[Source data]
.....

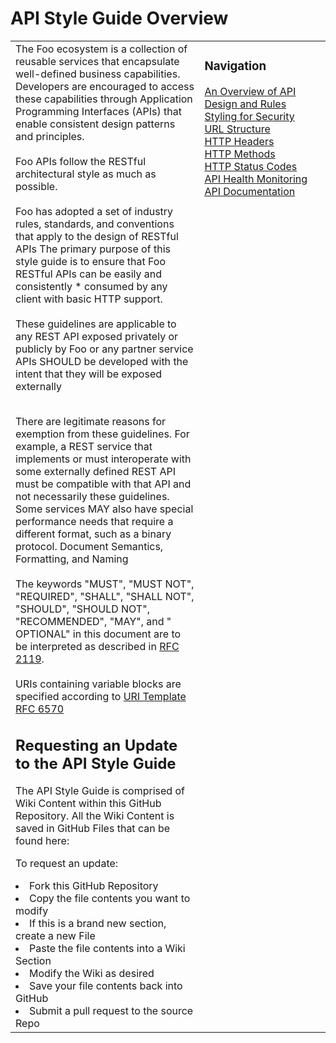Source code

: <h1>API Style Guide Overview</h1>

<table style="border: none;"><tr><td width="60%" valign="top">The Foo ecosystem is a collection of reusable services that encapsulate well-defined business capabilities. Developers are encouraged to access these capabilities through Application Programming Interfaces (APIs) that enable consistent design patterns and principles.
<br><br>
Foo APIs follow the RESTful architectural style as much as possible.<br><br>
Foo has adopted a set of industry rules, standards, and conventions that apply to the design of RESTful APIs
The primary purpose of this style guide is to ensure that Foo RESTful APIs can be easily and consistently * consumed by any client with basic HTTP support.<br><br>
These guidelines are applicable to any REST API exposed privately or publicly by Foo or any partner service
APIs SHOULD be developed with the intent that they will be exposed externally<br><Br>

There are legitimate reasons for exemption from these guidelines. For example, a REST service that implements or must
interoperate with some externally defined REST API must be compatible with that API and not necessarily these
guidelines. Some services MAY also have special performance needs that require a different format, such as a binary
protocol. Document Semantics, Formatting, and Naming
<br><br>
The keywords "MUST", "MUST NOT", "REQUIRED", "SHALL", "SHALL NOT", "SHOULD", "SHOULD NOT", "RECOMMENDED", "MAY", and "
OPTIONAL" in this document are to be interpreted as described
in <a href="https://www.ietf.org/rfc/rfc2119.txt" target="_blank">RFC 2119</a>.<br><br>
URIs containing variable blocks are specified according
to <a href="https://tools.ietf.org/html/rfc6570" target="_blank">URI Template RFC 6570</a>

<h2>Requesting an Update to the API Style Guide</h2>
The API Style Guide is comprised of Wiki Content within this GitHub Repository. All the Wiki Content is saved in GitHub
Files that can be found here:

To request an update:
<li> Fork this GitHub Repository </li>
<li> Copy the file contents you want to modify </li>
<li> If this is a brand new section, create a new File </li>
<li> Paste the file contents into a Wiki Section </li>
<li> Modify the Wiki as desired </li>
<li> Save your file contents back into GitHub </li>
<li> Submit a pull request to the source Repo </li>

</td> <td valign="top"><h3>Navigation</h3>
<a href="https://github.com/parthipanj/kissflow-xg/tree/master/APIStyleGuide/wiki/An-Overview-of-API-Design-Rules">An Overview of API Design and Rules</a><br>
<a href="https://github.com/parthipanj/Workspace/wiki/Styling-for-Security">Styling for Security</a><br>
<a href="https://github.com/parthipanj/Workspace/wiki/URL-Structure">URL Structure</a><br>
<a href="https://github.com/parthipanj/Workspace/wiki/HTTP-Headers">HTTP Headers</a><br>
<a href="https://github.com/parthipanj/Workspace/wiki/HTTP-Methods">HTTP Methods</a><br>
<a href="https://github.com/parthipanj/Workspace/wiki/HTTP-Status-Codes">HTTP Status Codes</a><br>
<a href="https://github.com/parthipanj/Workspace/wiki/API-Health-Monitoring">API Health Monitoring</a><br>
<a href="https://github.com/parthipanj/Workspace/wiki/API-Documentation">API Documentation</a></td></tr></table>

.....

YOUR TASK: For each line of the data that includes the word "this", return a copy of it.

ANSWER SECTION:
The primary purpose of this style guide is to ensure that Foo RESTful APIs can be easily and consistently * consumed by any client with basic HTTP support.<br><br>
OPTIONAL" in this document are to be interpreted as described
The API Style Guide is comprised of Wiki Content within this GitHub Repository. All the Wiki Content is saved in GitHub
<li> Fork this GitHub Repository </li>
<li> If this is a brand new section, create a new File </li>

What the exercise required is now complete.